* **ABOUT THIS TASK**:
Within the records below, reproduce without change the lines from the line that has "1. [ChatGPT 周活跃用户将达" through the line that has "1. [社保新规9月1日起实", and only those.

* **Saved entries**:
########

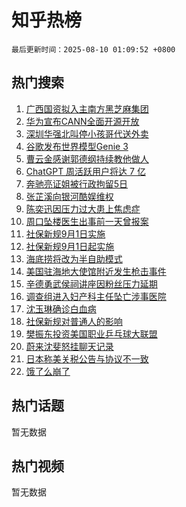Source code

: # 知乎热榜

`最后更新时间：2025-08-10 01:09:52 +0800`

## 热门搜索

1. [广西国资拟入主南方黑芝麻集团](https://www.zhihu.com/search?q=%E5%B9%BF%E8%A5%BF%E5%9B%BD%E8%B5%84%E6%8B%9F%E5%85%A5%E4%B8%BB%E5%8D%97%E6%96%B9%E9%BB%91%E8%8A%9D%E9%BA%BB%E9%9B%86%E5%9B%A2)
1. [华为宣布CANN全面开源开放](https://www.zhihu.com/search?q=%E5%8D%8E%E4%B8%BA%E5%AE%A3%E5%B8%83CANN%E5%85%A8%E9%9D%A2%E5%BC%80%E6%BA%90%E5%BC%80%E6%94%BE)
1. [深圳华强北叫停小孩哥代送外卖](https://www.zhihu.com/search?q=%E6%B7%B1%E5%9C%B3%E5%8D%8E%E5%BC%BA%E5%8C%97%E5%8F%AB%E5%81%9C%E5%B0%8F%E5%AD%A9%E5%93%A5%E4%BB%A3%E9%80%81%E5%A4%96%E5%8D%96)
1. [谷歌发布世界模型Genie 3](https://www.zhihu.com/search?q=%E8%B0%B7%E6%AD%8C%E5%8F%91%E5%B8%83%E4%B8%96%E7%95%8C%E6%A8%A1%E5%9E%8BGenie%203)
1. [曹云金感谢郭德纲持续教他做人](https://www.zhihu.com/search?q=%E6%9B%B9%E4%BA%91%E9%87%91%E6%84%9F%E8%B0%A2%E9%83%AD%E5%BE%B7%E7%BA%B2%E6%8C%81%E7%BB%AD%E6%95%99%E4%BB%96%E5%81%9A%E4%BA%BA)
1. [ChatGPT 周活跃用户将达 7 亿](https://www.zhihu.com/search?q=ChatGPT%20%E5%91%A8%E6%B4%BB%E8%B7%83%E7%94%A8%E6%88%B7%E5%B0%86%E8%BE%BE%207%20%E4%BA%BF)
1. [奔驰亮证姐被行政拘留5日](https://www.zhihu.com/search?q=%E5%A5%94%E9%A9%B0%E4%BA%AE%E8%AF%81%E5%A7%90%E8%A2%AB%E8%A1%8C%E6%94%BF%E6%8B%98%E7%95%995%E6%97%A5)
1. [张芷溪向银河酷娱维权](https://www.zhihu.com/search?q=%E5%BC%A0%E8%8A%B7%E6%BA%AA%E5%90%91%E9%93%B6%E6%B2%B3%E9%85%B7%E5%A8%B1%E7%BB%B4%E6%9D%83)
1. [陈奕迅因压力过大患上焦虑症](https://www.zhihu.com/search?q=%E9%99%88%E5%A5%95%E8%BF%85%E5%9B%A0%E5%8E%8B%E5%8A%9B%E8%BF%87%E5%A4%A7%E6%82%A3%E4%B8%8A%E7%84%A6%E8%99%91%E7%97%87)
1. [周口坠楼医生出事前一天曾报案](https://www.zhihu.com/search?q=%E5%91%A8%E5%8F%A3%E5%9D%A0%E6%A5%BC%E5%8C%BB%E7%94%9F%E5%87%BA%E4%BA%8B%E5%89%8D%E4%B8%80%E5%A4%A9%E6%9B%BE%E6%8A%A5%E6%A1%88)
1. [社保新规9月1日实施](https://www.zhihu.com/search?q=%E7%A4%BE%E4%BF%9D%E6%96%B0%E8%A7%849%E6%9C%881%E6%97%A5%E5%AE%9E%E6%96%BD)
1. [社保新规9月1日起实施](https://www.zhihu.com/search?q=%E7%A4%BE%E4%BF%9D%E6%96%B0%E8%A7%849%E6%9C%881%E6%97%A5%E8%B5%B7%E5%AE%9E%E6%96%BD)
1. [海底捞将改为半自助模式](https://www.zhihu.com/search?q=%E6%B5%B7%E5%BA%95%E6%8D%9E%E5%B0%86%E6%94%B9%E4%B8%BA%E5%8D%8A%E8%87%AA%E5%8A%A9%E6%A8%A1%E5%BC%8F)
1. [美国驻海地大使馆附近发生枪击事件](https://www.zhihu.com/search?q=%E7%BE%8E%E5%9B%BD%E9%A9%BB%E6%B5%B7%E5%9C%B0%E5%A4%A7%E4%BD%BF%E9%A6%86%E9%99%84%E8%BF%91%E5%8F%91%E7%94%9F%E6%9E%AA%E5%87%BB%E4%BA%8B%E4%BB%B6)
1. [辛德勇武侯祠讲座因粉丝压力延期](https://www.zhihu.com/search?q=%E8%BE%9B%E5%BE%B7%E5%8B%87%E6%AD%A6%E4%BE%AF%E7%A5%A0%E8%AE%B2%E5%BA%A7%E5%9B%A0%E7%B2%89%E4%B8%9D%E5%8E%8B%E5%8A%9B%E5%BB%B6%E6%9C%9F)
1. [调查组进入妇产科主任坠亡涉事医院](https://www.zhihu.com/search?q=%E8%B0%83%E6%9F%A5%E7%BB%84%E8%BF%9B%E5%85%A5%E5%A6%87%E4%BA%A7%E7%A7%91%E4%B8%BB%E4%BB%BB%E5%9D%A0%E4%BA%A1%E6%B6%89%E4%BA%8B%E5%8C%BB%E9%99%A2)
1. [沈玉琳确诊白血病](https://www.zhihu.com/search?q=%E6%B2%88%E7%8E%89%E7%90%B3%E7%A1%AE%E8%AF%8A%E7%99%BD%E8%A1%80%E7%97%85)
1. [社保新规对普通人的影响](https://www.zhihu.com/search?q=%E7%A4%BE%E4%BF%9D%E6%96%B0%E8%A7%84%E5%AF%B9%E6%99%AE%E9%80%9A%E4%BA%BA%E7%9A%84%E5%BD%B1%E5%93%8D)
1. [樊振东投资美国职业乒乓球大联盟](https://www.zhihu.com/search?q=%E6%A8%8A%E6%8C%AF%E4%B8%9C%E6%8A%95%E8%B5%84%E7%BE%8E%E5%9B%BD%E8%81%8C%E4%B8%9A%E4%B9%92%E4%B9%93%E7%90%83%E5%A4%A7%E8%81%94%E7%9B%9F)
1. [蔚来沈斐怒挂聊天记录](https://www.zhihu.com/search?q=%E8%94%9A%E6%9D%A5%E6%B2%88%E6%96%90%E6%80%92%E6%8C%82%E8%81%8A%E5%A4%A9%E8%AE%B0%E5%BD%95)
1. [日本称美关税公告与协议不一致](https://www.zhihu.com/search?q=%E6%97%A5%E6%9C%AC%E7%A7%B0%E7%BE%8E%E5%85%B3%E7%A8%8E%E5%85%AC%E5%91%8A%E4%B8%8E%E5%8D%8F%E8%AE%AE%E4%B8%8D%E4%B8%80%E8%87%B4)
1. [饿了么崩了](https://www.zhihu.com/search?q=%E9%A5%BF%E4%BA%86%E4%B9%88%E5%B4%A9%E4%BA%86)

## 热门话题

暂无数据

## 热门视频

暂无数据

########

* **COMPLETED TASK**:
1. [ChatGPT 周活跃用户将达 7 亿](https://www.zhihu.com/search?q=ChatGPT%20%E5%91%A8%E6%B4%BB%E8%B7%83%E7%94%A8%E6%88%B7%E5%B0%86%E8%BE%BE%207%20%E4%BA%BF)
1. [奔驰亮证姐被行政拘留5日](https://www.zhihu.com/search?q=%E5%A5%94%E9%A9%B0%E4%BA%AE%E8%AF%81%E5%A7%90%E8%A2%AB%E8%A1%8C%E6%94%BF%E6%8B%98%E7%95%995%E6%97%A5)
1. [张芷溪向银河酷娱维权](https://www.zhihu.com/search?q=%E5%BC%A0%E8%8A%B7%E6%BA%AA%E5%90%91%E9%93%B6%E6%B2%B3%E9%85%B7%E5%A8%B1%E7%BB%B4%E6%9D%83)
1. [陈奕迅因压力过大患上焦虑症](https://www.zhihu.com/search?q=%E9%99%88%E5%A5%95%E8%BF%85%E5%9B%A0%E5%8E%8B%E5%8A%9B%E8%BF%87%E5%A4%A7%E6%82%A3%E4%B8%8A%E7%84%A6%E8%99%91%E7%97%87)
1. [周口坠楼医生出事前一天曾报案](https://www.zhihu.com/search?q=%E5%91%A8%E5%8F%A3%E5%9D%A0%E6%A5%BC%E5%8C%BB%E7%94%9F%E5%87%BA%E4%BA%8B%E5%89%8D%E4%B8%80%E5%A4%A9%E6%9B%BE%E6%8A%A5%E6%A1%88)
1. [社保新规9月1日实施](https://www.zhihu.com/search?q=%E7%A4%BE%E4%BF%9D%E6%96%B0%E8%A7%849%E6%9C%881%E6%97%A5%E5%AE%9E%E6%96%BD)
1. [社保新规9月1日起实施](https://www.zhihu.com/search?q=%E7%A4%BE%E4%BF%9D%E6%96%B0%E8%A7%849%E6%9C%881%E6%97%A5%E8%B5%B7%E5%AE%9E%E6%96%BD)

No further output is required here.